On Apr 13, 2013, at 04:01 , Marvin Humphrey <[email protected]> wrote:
> * The next patch, "Convert CB_Trim_{Top|Tail} to use iterators", looks
> perfect as well. No need to implement in concrete subclasses, I see. :)
Yes, that's the idea. If the switch to iterators is complete, adding a new
string encoding should be really easy:
* Implement the iterator class for the encoding.
* Derive a new string class from CharBuf which only has to implement
the iterator factory methods and Cat_Char.
> * Should CharBufIterator#Next return 0 when it reaches the end of a string
> instead of throwing an exception? That would make it possible to iterate
> through text values which are not expected to contain NUL without having
> to call Has_Next() before each call to Next().
This seems like a worthwhile optimization. Here's how both versions would look
like:
CharBufIterator *iter = CB_Top(string);
while (CBIter_Has_Next(iter)) {
uint32_t code_point = CBIter_Next(iter);
...
}
CharBufIterator *iter = CB_Top(string);
uint32_t code_point;
while (0 != (code_point = CBIter_Next(iter))) {
...
}
I find the Has_Next() version more readable but the second variant isn't too
bad.
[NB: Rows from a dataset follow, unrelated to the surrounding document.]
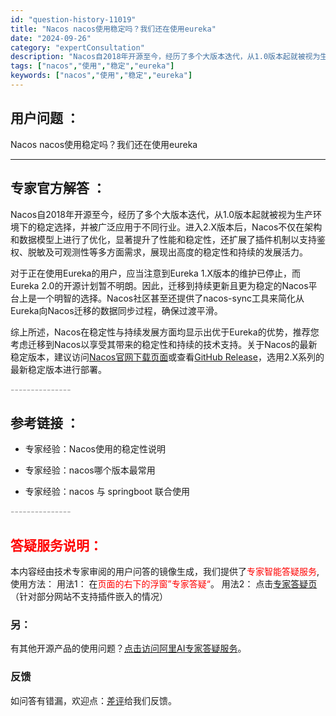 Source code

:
 ```yaml
---
id: "question-history-11019"
title: "Nacos nacos使用稳定吗？我们还在使用eureka"
date: "2024-09-26"
category: "expertConsultation"
description: "Nacos自2018年开源至今，经历了多个大版本迭代，从1.0版本起就被视为生产环境下的稳定选择，并被广泛应用于不同行业。进入2.X版本后，Nacos不仅在架构和数据模型上进行了优化，显著提升了性能和稳定性，还扩展了插件机制以支持鉴权、脱敏及可观测性等多方面需求，展现出高度的稳定性和持续的发展活力。"
tags: ["nacos","使用","稳定","eureka"]
keywords: ["nacos","使用","稳定","eureka"]
---
```


## 用户问题 ： 
 Nacos nacos使用稳定吗？我们还在使用eureka  

---------------
## 专家官方解答 ：

Nacos自2018年开源至今，经历了多个大版本迭代，从1.0版本起就被视为生产环境下的稳定选择，并被广泛应用于不同行业。进入2.X版本后，Nacos不仅在架构和数据模型上进行了优化，显著提升了性能和稳定性，还扩展了插件机制以支持鉴权、脱敏及可观测性等多方面需求，展现出高度的稳定性和持续的发展活力。

对于正在使用Eureka的用户，应当注意到Eureka 1.X版本的维护已停止，而Eureka 2.0的开源计划暂不明朗。因此，迁移到持续更新且更为稳定的Nacos平台上是一个明智的选择。Nacos社区甚至还提供了nacos-sync工具来简化从Eureka向Nacos迁移的数据同步过程，确保过渡平滑。

综上所述，Nacos在稳定性与持续发展方面均显示出优于Eureka的优势，推荐您考虑迁移到Nacos以享受其带来的稳定性和持续的技术支持。关于Nacos的最新稳定版本，建议访问[Nacos官网下载页面](https://nacos.io/download/nacos-server/)或查看[GitHub Release](https://github.com/alibaba/nacos/releases)，选用2.X系列的最新稳定版本进行部署。


<font color="#949494">---------------</font> 


## 参考链接 ：

* 专家经验：Nacos使用的稳定性说明 
 
 * 专家经验：nacos哪个版本最常用 
 
 * 专家经验：nacos 与 springboot 联合使用 


 <font color="#949494">---------------</font> 
 


## <font color="#FF0000">答疑服务说明：</font> 

本内容经由技术专家审阅的用户问答的镜像生成，我们提供了<font color="#FF0000">专家智能答疑服务</font>,使用方法：
用法1： 在<font color="#FF0000">页面的右下的浮窗”专家答疑“</font>。
用法2： 点击[专家答疑页](https://answer.opensource.alibaba.com/docs/intro)（针对部分网站不支持插件嵌入的情况）
### 另：


有其他开源产品的使用问题？[点击访问阿里AI专家答疑服务](https://answer.opensource.alibaba.com/docs/intro)。
### 反馈
如问答有错漏，欢迎点：[差评](https://ai.nacos.io/user/feedbackByEnhancerGradePOJOID?enhancerGradePOJOId=13708)给我们反馈。
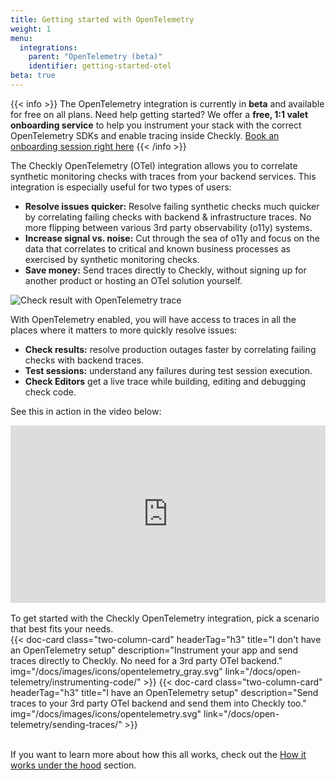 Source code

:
```yaml
---
title: Getting started with OpenTelemetry
weight: 1
menu:
  integrations:
    parent: "OpenTelemetry (beta)"
    identifier: getting-started-otel
beta: true
---
```


{{< info >}}
The OpenTelemetry integration is currently in **beta** and available for free on all plans. 
Need help getting started? We offer a **free, 1:1 valet onboarding service** to help you instrument your stack with the 
correct OpenTelemetry SDKs and enable tracing inside Checkly. 
[Book an onboarding session right here](https://calendly.com/tim-nolet/checkly-open-telemetry)
{{< /info >}}

The Checkly OpenTelemetry (OTel) integration allows you to correlate synthetic monitoring checks with traces from your backend services. This integration is especially useful for two types of users:

- **Resolve issues quicker:** Resolve failing synthetic checks much quicker by correlating failing checks with backend & infrastructure traces. No more flipping between various 3rd party observability (o11y) systems.
- **Increase signal vs. noise:** Cut through the sea of o11y and focus on the data that correlates to critical and known business processes as exercised by synthetic monitoring checks.
- **Save money:** Send traces directly to Checkly, without signing up for another product or hosting an OTel solution yourself.

![Check result with OpenTelemetry trace](/docs/images/integrations/otel/otel_check_result.png)

With OpenTelemetry enabled, you will have access to traces in all the places where it matters to more quickly resolve issues:
- **Check results:** resolve production outages faster by correlating failing checks with backend traces.
- **Test sessions:** understand any failures during test session execution.
- **Check Editors** get a live trace while building, editing and debugging check code.

See this in action in the video below:

<div style="position: relative; padding-bottom: 56.25%; height: 0;"><iframe src="https://www.loom.com/embed/30c143388ba54e9ba6b665dfbfe0d295?sid=8ad8d273-b0bb-48ca-b456-1b137384b9de" frameborder="0" webkitallowfullscreen mozallowfullscreen allowfullscreen style="position: absolute; top: 0; left: 0; width: 100%; height: 100%;"></iframe></div>


<br>
To get started with the Checkly OpenTelemetry integration, pick a scenario that best fits your needs.

<div class="cards-list">
{{< doc-card
	  class="two-column-card"
	  headerTag="h3"
	  title="I don't have an OpenTelemetry setup"
	  description="Instrument your app and send traces directly to Checkly. No need for a 3rd party OTel backend."
	  img="/docs/images/icons/opentelemetry_gray.svg"
	  link="/docs/open-telemetry/instrumenting-code/"
>}}
{{< doc-card
	  class="two-column-card"
	  headerTag="h3"
	  title="I have an OpenTelemetry setup"
	  description="Send traces to your 3rd party OTel backend and send them into Checkly too."
	  img="/docs/images/icons/opentelemetry.svg"
	  link="/docs/open-telemetry/sending-traces/"
>}}
</div>

<br>

If you want to learn more about how this all works, check out the [How it works under the hood](/docs/open-telemetry/how-it-works/) section.

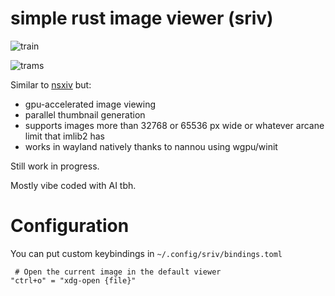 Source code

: # simple rust image viewer (sriv)

![train](https://i.dllu.net/2025-04-18-23-55-48_b097e58701685a85.png)

![trams](https://i.dllu.net/2025-04-18-23-53-34_91b104fa4cc7bc4a.png)

Similar to [nsxiv](https://github.com/nsxiv/nsxiv) but:

* gpu-accelerated image viewing
* parallel thumbnail generation
* supports images more than 32768 or 65536 px wide or whatever arcane limit that imlib2 has
* works in wayland natively thanks to nannou using wgpu/winit

Still work in progress.

Mostly vibe coded with AI tbh.

# Configuration

You can put custom keybindings in `~/.config/sriv/bindings.toml`

```
 # Open the current image in the default viewer
"ctrl+o" = "xdg-open {file}"
```
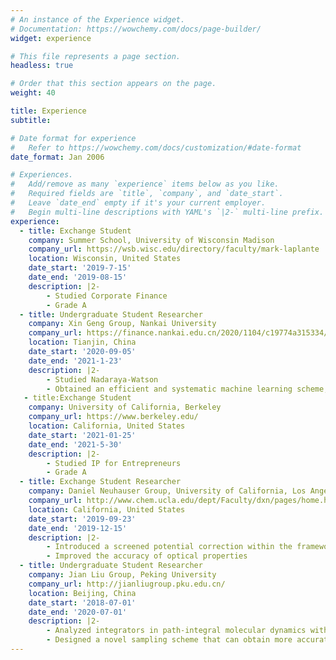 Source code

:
 ```yaml
---
# An instance of the Experience widget.
# Documentation: https://wowchemy.com/docs/page-builder/
widget: experience

# This file represents a page section.
headless: true

# Order that this section appears on the page.
weight: 40

title: Experience
subtitle:

# Date format for experience
#   Refer to https://wowchemy.com/docs/customization/#date-format
date_format: Jan 2006

# Experiences.
#   Add/remove as many `experience` items below as you like.
#   Required fields are `title`, `company`, and `date_start`.
#   Leave `date_end` empty if it's your current employer.
#   Begin multi-line descriptions with YAML's `|2-` multi-line prefix.
experience:
  - title: Exchange Student
    company: Summer School, University of Wisconsin Madison
    company_url: https://wsb.wisc.edu/directory/faculty/mark-laplante
    location: Wisconsin, United States
    date_start: '2019-7-15'
    date_end: '2019-08-15'
    description: |2-
        - Studied Corporate Finance
        - Grade A
  - title: Undergraduate Student Researcher
    company: Xin Geng Group, Nankai University
    company_url: https://finance.nankai.edu.cn/2020/1104/c19774a315334/page.htm
    location: Tianjin, China
    date_start: '2020-09-05'
    date_end: '2021-1-23'
    description: |2-
        - Studied Nadaraya-Watson 
        - Obtained an efficient and systematic machine learning scheme, outperforming force-mapping schemes
   - title:Exchange Student
    company: University of California, Berkeley
    company_url: https://www.berkeley.edu/
    location: California, United States
    date_start: '2021-01-25'
    date_end: '2021-5-30'
    description: |2-
        - Studied IP for Entrepreneurs
        - Grade A
  - title: Exchange Student Researcher
    company: Daniel Neuhauser Group, University of California, Los Angeles
    company_url: http://www.chem.ucla.edu/dept/Faculty/dxn/pages/home.html
    location: California, United States
    date_start: '2019-09-23'
    date_end: '2019-12-15'
    description: |2-
        - Introduced a screened potential correction within the framework of time-dependent Bethe-Salpeter equation
        - Improved the accuracy of optical properties
  - title: Undergraduate Student Researcher
    company: Jian Liu Group, Peking University
    company_url: http://jianliugroup.pku.edu.cn/
    location: Beijing, China
    date_start: '2018-07-01'
    date_end: '2020-07-01'
    description: |2-
        - Analyzed integrators in path-integral molecular dynamics with symplectic geometry and discrete-time Lyapunov equations
        - Designed a novel sampling scheme that can obtain more accurate statistics
---
```

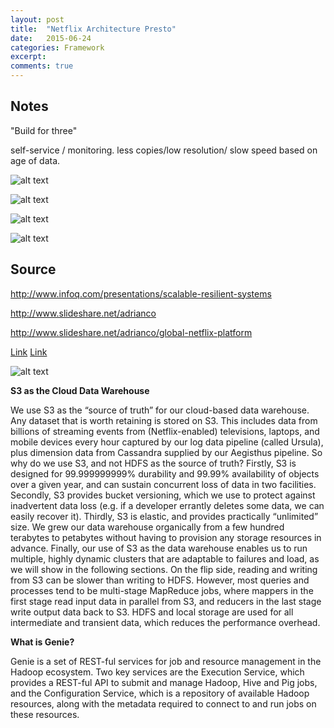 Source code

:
 ```yaml
---
layout: post
title:  "Netflix Architecture Presto"
date:   2015-06-24
categories: Framework
excerpt: 
comments: true
---
```


## Notes ##

"Build for three"

self-service / monitoring. less copies/low resolution/ slow speed based on age of data.

![alt text](https://cloud.githubusercontent.com/assets/5607138/8680553/f1b130b4-2a16-11e5-89c5-4af82dccd387.png)

![alt text](https://cloud.githubusercontent.com/assets/5607138/8680552/f1b14e3c-2a16-11e5-9d4b-4bf70cc8ea6c.png)

![alt text](https://cloud.githubusercontent.com/assets/5607138/8680551/f1b0a4fa-2a16-11e5-83f8-a76e06bf7877.png)

![alt text](https://cloud.githubusercontent.com/assets/5607138/8680554/f1b1d726-2a16-11e5-937f-51359343c6ca.png)



## Source ##
http://www.infoq.com/presentations/scalable-resilient-systems

http://www.slideshare.net/adrianco

http://www.slideshare.net/adrianco/global-netflix-platform


[Link](http://techblog.netflix.com/2013/01/hadoop-platform-as-service-in-cloud.html)
[Link](http://techblog.netflix.com/2014/10/using-presto-in-our-big-data-platform.html)

![alt text](https://cloud.githubusercontent.com/assets/5607138/8345146/e0a065e6-1a9f-11e5-8547-a96729c53f00.png)

**S3 as the Cloud Data Warehouse**

We use S3 as the “source of truth” for our cloud-based data warehouse. Any dataset that is worth retaining is stored on S3. This includes data from billions of streaming events from (Netflix-enabled) televisions, laptops, and mobile devices every hour captured by our log data pipeline (called Ursula), plus dimension data from Cassandra supplied by our Aegisthus pipeline. So why do we use S3, and not HDFS as the source of truth? Firstly, S3 is designed for 99.999999999% durability and 99.99% availability of objects over a given year, and can sustain concurrent loss of data in two facilities. Secondly, S3 provides bucket versioning, which we use to protect against inadvertent data loss (e.g. if a developer errantly deletes some data, we can easily recover it). Thirdly, S3 is elastic, and provides practically “unlimited” size. We grew our data warehouse organically from a few hundred terabytes to petabytes without having to provision any storage resources in advance. Finally, our use of S3 as the data warehouse enables us to run multiple, highly dynamic clusters that are adaptable to failures and load, as we will show in the following sections. On the flip side, reading and writing from S3 can be slower than writing to HDFS. However, most queries and processes tend to be multi-stage MapReduce jobs, where mappers in the first stage read input data in parallel from S3, and reducers in the last stage write output data back to S3. HDFS and local storage are used for all intermediate and transient data, which reduces the performance overhead.

**What is Genie?**

Genie is a set of REST-ful services for job and resource management in the Hadoop ecosystem. Two key services are the Execution Service, which provides a REST-ful API to submit and manage Hadoop, Hive and Pig jobs, and the Configuration Service, which is a repository of available Hadoop resources, along with the metadata required to connect to and run jobs on these resources.
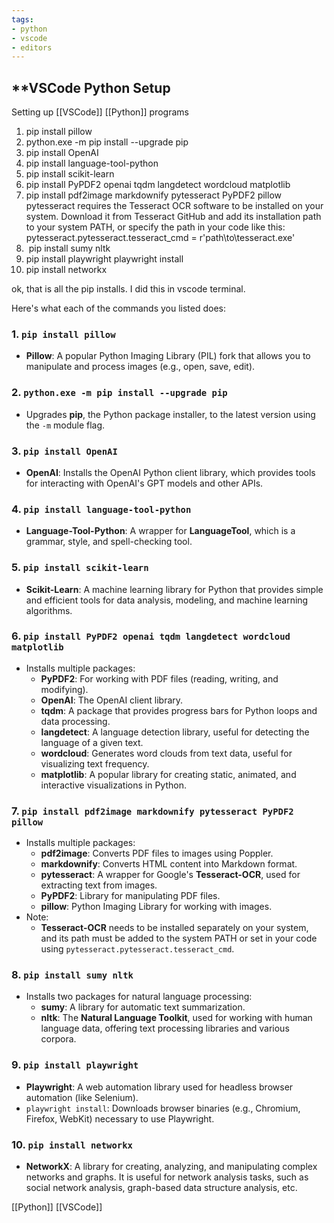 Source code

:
 ```yaml
---
tags:
- python
- vscode
- editors
---
```


## **VSCode Python Setup

Setting up [[VSCode]] [[Python]] programs

1. pip install pillow
2. python.exe -m pip install --upgrade pip
3.  pip install OpenAI
4.  pip install language-tool-python
5.   pip install scikit-learn
6.  pip install PyPDF2 openai tqdm langdetect wordcloud matplotlib
7.  pip install pdf2image markdownify pytesseract PyPDF2 pillow
	   pytesseract requires the Tesseract OCR software to be installed on your system.
	   Download it from Tesseract GitHub and add its installation path to your system PATH,
	   or specify the path in your code like this:
	   pytesseract.pytesseract.tesseract_cmd = r'path\to\tesseract.exe'
8.   pip install sumy nltk
9.  pip install playwright
	   playwright install
10.  pip install networkx

ok, that is all the pip installs. I did this in vscode terminal.

Here's what each of the commands you listed does:

### 1. `pip install pillow`

- **Pillow**: A popular Python Imaging Library (PIL) fork that allows you to manipulate and process images (e.g., open, save, edit).

### 2. `python.exe -m pip install --upgrade pip`

- Upgrades **pip**, the Python package installer, to the latest version using the `-m` module flag.

### 3. `pip install OpenAI`

- **OpenAI**: Installs the OpenAI Python client library, which provides tools for interacting with OpenAI's GPT models and other APIs.

### 4. `pip install language-tool-python`

- **Language-Tool-Python**: A wrapper for **LanguageTool**, which is a grammar, style, and spell-checking tool.

### 5. `pip install scikit-learn`

- **Scikit-Learn**: A machine learning library for Python that provides simple and efficient tools for data analysis, modeling, and machine learning algorithms.

### 6. `pip install PyPDF2 openai tqdm langdetect wordcloud matplotlib`

- Installs multiple packages:
    - **PyPDF2**: For working with PDF files (reading, writing, and modifying).
    - **OpenAI**: The OpenAI client library.
    - **tqdm**: A package that provides progress bars for Python loops and data processing.
    - **langdetect**: A language detection library, useful for detecting the language of a given text.
    - **wordcloud**: Generates word clouds from text data, useful for visualizing text frequency.
    - **matplotlib**: A popular library for creating static, animated, and interactive visualizations in Python.

### 7. `pip install pdf2image markdownify pytesseract PyPDF2 pillow`

- Installs multiple packages:
    - **pdf2image**: Converts PDF files to images using Poppler.
    - **markdownify**: Converts HTML content into Markdown format.
    - **pytesseract**: A wrapper for Google's **Tesseract-OCR**, used for extracting text from images.
    - **PyPDF2**: Library for manipulating PDF files.
    - **pillow**: Python Imaging Library for working with images.
- Note:
    - **Tesseract-OCR** needs to be installed separately on your system, and its path must be added to the system PATH or set in your code using `pytesseract.pytesseract.tesseract_cmd`.

### 8. `pip install sumy nltk`

- Installs two packages for natural language processing:
    - **sumy**: A library for automatic text summarization.
    - **nltk**: The **Natural Language Toolkit**, used for working with human language data, offering text processing libraries and various corpora.

### 9. `pip install playwright`

- **Playwright**: A web automation library used for headless browser automation (like Selenium).
- `playwright install`: Downloads browser binaries (e.g., Chromium, Firefox, WebKit) necessary to use Playwright.

### 10. `pip install networkx`

- **NetworkX**: A library for creating, analyzing, and manipulating complex networks and graphs. It is useful for network analysis tasks, such as social network analysis, graph-based data structure analysis, etc.

[[Python]]  [[VSCode]] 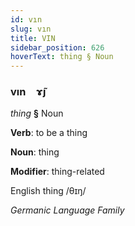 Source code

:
 ```yaml
---
id: vın
slug: vın
title: VIN
sidebar_position: 626
hoverText: thing § Noun
---
```


### vın&emsp;<span kind="abugida">ɤ̃ȷ</span>

*thing* **§** Noun

**Verb**: to be a thing

**Noun**: thing

**Modifier**: thing-related

English thing /θɪŋ/

*Germanic Language Family*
The only thing I don't like is the choice of 0 as sentinel value. I'd
prefer -1 or any positive value beyond the Unicode planes.
After reaching the end of the string, I can see two options which both have
their pros and cons:
* Change to a new iterator state ("beyond string boundary") and throw
an exception on every subsequent access (like in your example below).
* Keep returning the sentinel value on calls to Next() but allow to
move backward via Prev(). This can result in an infinite loop in
faulty code.
> * I can imagine some possibilities for optimizing the internals, but those
> are implementation details (which I imagine you left out on purpose).
Yes, the Prev() and Next() methods should decode characters directly without
calling StrHelp_decode_utf8_char.
> It seems to me that the factory methods Top() and Tail() should be public,
> while ZTop() and ZTail() should have parcel exposure. More generally, I've
> moved towards the position that while we want to have the core allocate
> objects on the stack for certain internal tasks, it would be unwise at this
> point for Clownfish to support stack object allocation as a public API.
> I'm actually hoping that as we overhaul Clownfish string handling that
> ZombieCharBuf can go away. But what you've presented makes sense and fits
> perfectly within the current context.
I think the string iterators are good candidates for "zombie" objects. They're
small and typically only used within a single function. But +1 for not exposing
ZombieIterators publicly.
> How about something like this, which I think should have the same cost?
>
> - if (self->byte_offset >= char_buf->size) {
> - THROW(ERR, "Iteration past end of string");
> - }
> + if (self->byte_offset > char_buf->size) {
> + THROW(ERR, "Iteration past end of string");
> + }
> + else if (self->byte_offset == char_buf->size) {
Something like ++self->byte_offset would be needed here.
> + return 0;
> + }
See discussion above.
>> +ZombieUTF8Iterator*
>> +ZUTF8Iter_new(void *allocation, CharBuf *char_buf, size_t byte_offset) {
>> + ZombieUTF8Iterator *self = (ZombieUTF8Iterator*)allocation;
>> + self->ref.count = 1;
>
> Might want to go through VTable_Init_Obj(), no? ;)
Sure ;)
Nick